Gli Stati Uniti e la Russia stanno intensificando i contatti per raggiungere un accordo che consentirebbe di imporre un cessate il fuoco di 48 ore ad Aleppo, nel nord della Siria, e l’apertura di un corridoio umanitario.

Bambini in strada alla periferia di Aleppo (Reuters)
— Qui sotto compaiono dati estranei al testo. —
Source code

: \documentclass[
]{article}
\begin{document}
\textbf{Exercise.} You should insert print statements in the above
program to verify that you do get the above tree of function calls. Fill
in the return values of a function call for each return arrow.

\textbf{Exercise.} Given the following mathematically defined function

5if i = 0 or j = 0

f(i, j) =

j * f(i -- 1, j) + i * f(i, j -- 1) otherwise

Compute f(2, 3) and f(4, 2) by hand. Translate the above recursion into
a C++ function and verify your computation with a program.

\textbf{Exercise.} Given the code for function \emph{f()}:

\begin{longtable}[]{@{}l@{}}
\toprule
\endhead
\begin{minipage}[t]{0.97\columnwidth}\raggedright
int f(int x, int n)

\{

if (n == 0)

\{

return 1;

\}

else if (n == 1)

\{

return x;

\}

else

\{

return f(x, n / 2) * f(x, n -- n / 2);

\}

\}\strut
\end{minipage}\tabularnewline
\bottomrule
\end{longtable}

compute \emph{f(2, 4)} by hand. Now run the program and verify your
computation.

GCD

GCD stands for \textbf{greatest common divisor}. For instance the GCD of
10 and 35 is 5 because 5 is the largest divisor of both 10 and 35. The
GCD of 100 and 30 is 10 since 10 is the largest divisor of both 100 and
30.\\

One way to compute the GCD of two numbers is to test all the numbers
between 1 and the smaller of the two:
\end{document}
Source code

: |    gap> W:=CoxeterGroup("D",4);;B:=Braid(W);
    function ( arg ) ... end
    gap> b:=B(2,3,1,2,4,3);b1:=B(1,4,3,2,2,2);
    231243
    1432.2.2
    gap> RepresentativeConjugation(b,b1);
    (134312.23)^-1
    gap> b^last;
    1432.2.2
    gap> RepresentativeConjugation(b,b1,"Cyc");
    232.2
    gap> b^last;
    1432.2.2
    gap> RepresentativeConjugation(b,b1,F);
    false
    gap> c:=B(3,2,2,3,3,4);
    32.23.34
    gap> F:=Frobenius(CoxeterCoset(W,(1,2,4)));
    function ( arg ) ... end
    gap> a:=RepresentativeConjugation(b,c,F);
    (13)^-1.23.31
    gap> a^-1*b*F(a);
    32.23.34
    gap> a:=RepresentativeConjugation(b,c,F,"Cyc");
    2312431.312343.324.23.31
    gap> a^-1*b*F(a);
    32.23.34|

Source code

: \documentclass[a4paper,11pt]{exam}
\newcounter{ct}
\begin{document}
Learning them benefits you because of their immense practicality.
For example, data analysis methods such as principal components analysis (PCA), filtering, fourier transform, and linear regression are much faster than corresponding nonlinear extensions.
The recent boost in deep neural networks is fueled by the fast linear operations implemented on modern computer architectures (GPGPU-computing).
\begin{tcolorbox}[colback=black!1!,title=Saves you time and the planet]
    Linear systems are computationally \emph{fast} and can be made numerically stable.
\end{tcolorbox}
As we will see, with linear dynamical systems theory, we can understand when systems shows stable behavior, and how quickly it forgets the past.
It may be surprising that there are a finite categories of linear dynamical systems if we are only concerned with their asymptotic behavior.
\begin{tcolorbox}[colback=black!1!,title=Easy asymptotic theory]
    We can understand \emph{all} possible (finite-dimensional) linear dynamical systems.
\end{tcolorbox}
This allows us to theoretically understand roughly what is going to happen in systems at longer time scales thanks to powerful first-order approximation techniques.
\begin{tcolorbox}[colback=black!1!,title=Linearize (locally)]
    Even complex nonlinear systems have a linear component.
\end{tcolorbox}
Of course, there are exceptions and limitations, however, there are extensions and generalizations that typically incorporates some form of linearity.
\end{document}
Lo hanno riferito questa mattina fonti diplomatiche all’emittente satellitare Al Arabiya. L’intesa sarebbe nient’affatto scontata e aspetti chiave dell’accordo sarebbero oggetto di discussione tra le parti, fra cui il segretario alla Difesa statunitense, Ash Carter, e i gruppi dell’opposizione siriana. In particolare, si starebbe trattando sul transito di aiuti umanitari attraverso una delle vie d’accesso al centro di Aleppo controllate dalle forze governative (nei check-point i militari del Governo di Damasco non avrebbero il permesso di ispezionare i carichi) e sulla possibilità che gli aerei di Bashar Al Assad si limitino a voli di ricognizione in modalità «non-combat» sulla zona. Da quanto trapela, l’intesa potrebbe portare a una condivisione d’informazioni d’intelligence tra Washington e Mosca che permetterebbe alle forze russe di effettuare nuovi raid contro il Fronte Al Nusra, ramo di Al Qaeda in Siria. Secondo le fonti l’accordo potrebbe essere annunciato dal segretario di Stato americano, John Kerry, e dal ministro degli Esteri russo, Serghiei Lavrov, già a partire da domani, più probabilmente all’inizio della prossima settimana. Proprio Kerry e Lavrov non erano riusciti la scorsa settimana a Ginevra a raggiungere il ben più ambizioso obiettivo d’imporre una tregua a livello nazionale. Nel frattempo, però, «la Turchia non permetterà che i curdi costituiscano un “corridoio del terrore” al nostro confine sud». Con queste parole, il presidente Recep Tayyip Erdoğan, ha ribadito la posizione di Ankara rispetto all’avanzata dei curdi siriani del Pyd e i fini dell’operazione Scudo dell’Eufrate, con la quale l’esercito turco ha fatto il proprio ingresso nel nord della Siria.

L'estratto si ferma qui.